== Task details ==
Only lines holding the string "vision" are wanted; copy each one from the material.

== Data listing ==
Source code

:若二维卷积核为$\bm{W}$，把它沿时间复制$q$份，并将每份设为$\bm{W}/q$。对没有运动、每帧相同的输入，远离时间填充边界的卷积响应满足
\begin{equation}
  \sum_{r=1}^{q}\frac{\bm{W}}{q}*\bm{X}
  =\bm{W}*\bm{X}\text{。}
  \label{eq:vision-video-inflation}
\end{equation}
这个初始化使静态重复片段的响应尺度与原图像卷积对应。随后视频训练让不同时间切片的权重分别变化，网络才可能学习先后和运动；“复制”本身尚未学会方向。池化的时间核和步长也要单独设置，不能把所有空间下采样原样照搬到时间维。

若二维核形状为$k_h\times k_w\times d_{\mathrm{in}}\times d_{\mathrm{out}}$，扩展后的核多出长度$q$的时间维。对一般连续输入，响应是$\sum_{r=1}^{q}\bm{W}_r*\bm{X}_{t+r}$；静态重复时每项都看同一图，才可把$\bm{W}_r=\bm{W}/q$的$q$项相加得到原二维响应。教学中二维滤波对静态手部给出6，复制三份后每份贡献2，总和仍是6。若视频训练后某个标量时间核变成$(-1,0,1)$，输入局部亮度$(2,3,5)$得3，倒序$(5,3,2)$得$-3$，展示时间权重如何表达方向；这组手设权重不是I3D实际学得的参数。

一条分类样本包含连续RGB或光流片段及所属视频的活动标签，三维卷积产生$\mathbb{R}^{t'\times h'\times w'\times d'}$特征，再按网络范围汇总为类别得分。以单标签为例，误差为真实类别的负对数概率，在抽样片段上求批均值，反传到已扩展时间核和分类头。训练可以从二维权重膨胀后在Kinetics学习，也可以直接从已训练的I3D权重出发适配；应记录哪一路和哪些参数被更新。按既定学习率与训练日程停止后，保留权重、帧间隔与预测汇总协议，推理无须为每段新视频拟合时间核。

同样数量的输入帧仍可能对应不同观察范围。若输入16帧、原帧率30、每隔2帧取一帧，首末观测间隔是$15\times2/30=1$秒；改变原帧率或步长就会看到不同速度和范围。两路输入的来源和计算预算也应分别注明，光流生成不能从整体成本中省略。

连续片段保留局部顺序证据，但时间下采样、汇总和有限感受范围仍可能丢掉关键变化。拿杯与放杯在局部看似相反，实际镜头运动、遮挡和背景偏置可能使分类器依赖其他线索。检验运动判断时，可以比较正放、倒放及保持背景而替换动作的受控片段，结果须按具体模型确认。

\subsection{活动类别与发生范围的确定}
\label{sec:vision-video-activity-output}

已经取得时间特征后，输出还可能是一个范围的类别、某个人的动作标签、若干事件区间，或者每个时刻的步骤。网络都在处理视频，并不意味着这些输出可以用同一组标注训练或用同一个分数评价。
==
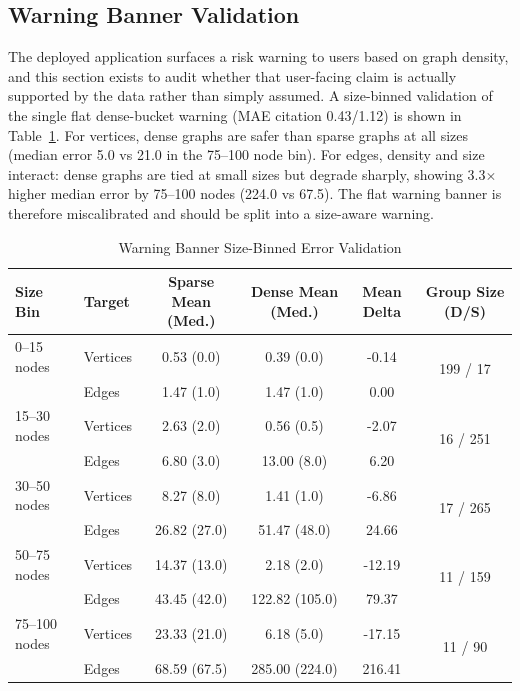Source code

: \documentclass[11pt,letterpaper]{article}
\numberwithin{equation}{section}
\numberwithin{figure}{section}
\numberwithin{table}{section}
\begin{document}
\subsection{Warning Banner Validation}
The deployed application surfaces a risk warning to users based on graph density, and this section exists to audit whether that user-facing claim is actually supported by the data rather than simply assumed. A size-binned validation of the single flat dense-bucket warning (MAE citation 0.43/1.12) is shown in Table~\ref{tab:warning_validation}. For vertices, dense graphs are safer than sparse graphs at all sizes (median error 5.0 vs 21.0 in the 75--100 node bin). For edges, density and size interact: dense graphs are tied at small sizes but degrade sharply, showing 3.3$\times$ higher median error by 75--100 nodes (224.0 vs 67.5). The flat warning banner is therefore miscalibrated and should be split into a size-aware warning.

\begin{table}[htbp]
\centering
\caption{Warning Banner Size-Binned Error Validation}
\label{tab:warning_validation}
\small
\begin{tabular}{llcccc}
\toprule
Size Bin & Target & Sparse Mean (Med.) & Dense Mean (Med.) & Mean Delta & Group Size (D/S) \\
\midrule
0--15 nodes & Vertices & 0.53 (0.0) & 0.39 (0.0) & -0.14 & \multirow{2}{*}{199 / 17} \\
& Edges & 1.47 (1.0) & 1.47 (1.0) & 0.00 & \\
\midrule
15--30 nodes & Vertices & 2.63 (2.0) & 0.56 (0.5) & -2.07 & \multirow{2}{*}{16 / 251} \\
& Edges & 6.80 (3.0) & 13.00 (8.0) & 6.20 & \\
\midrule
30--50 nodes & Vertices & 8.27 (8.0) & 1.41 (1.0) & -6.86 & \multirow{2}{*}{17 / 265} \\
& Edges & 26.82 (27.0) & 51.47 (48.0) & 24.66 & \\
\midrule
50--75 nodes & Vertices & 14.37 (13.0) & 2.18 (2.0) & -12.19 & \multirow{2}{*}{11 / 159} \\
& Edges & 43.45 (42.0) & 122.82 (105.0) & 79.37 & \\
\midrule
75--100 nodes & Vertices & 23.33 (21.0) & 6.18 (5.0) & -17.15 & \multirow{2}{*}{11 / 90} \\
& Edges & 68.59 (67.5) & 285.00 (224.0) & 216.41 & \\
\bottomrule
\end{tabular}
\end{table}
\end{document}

== Exercise solution ==
  \label{eq:vision-video-inflation}
\label{sec:vision-video-activity-output}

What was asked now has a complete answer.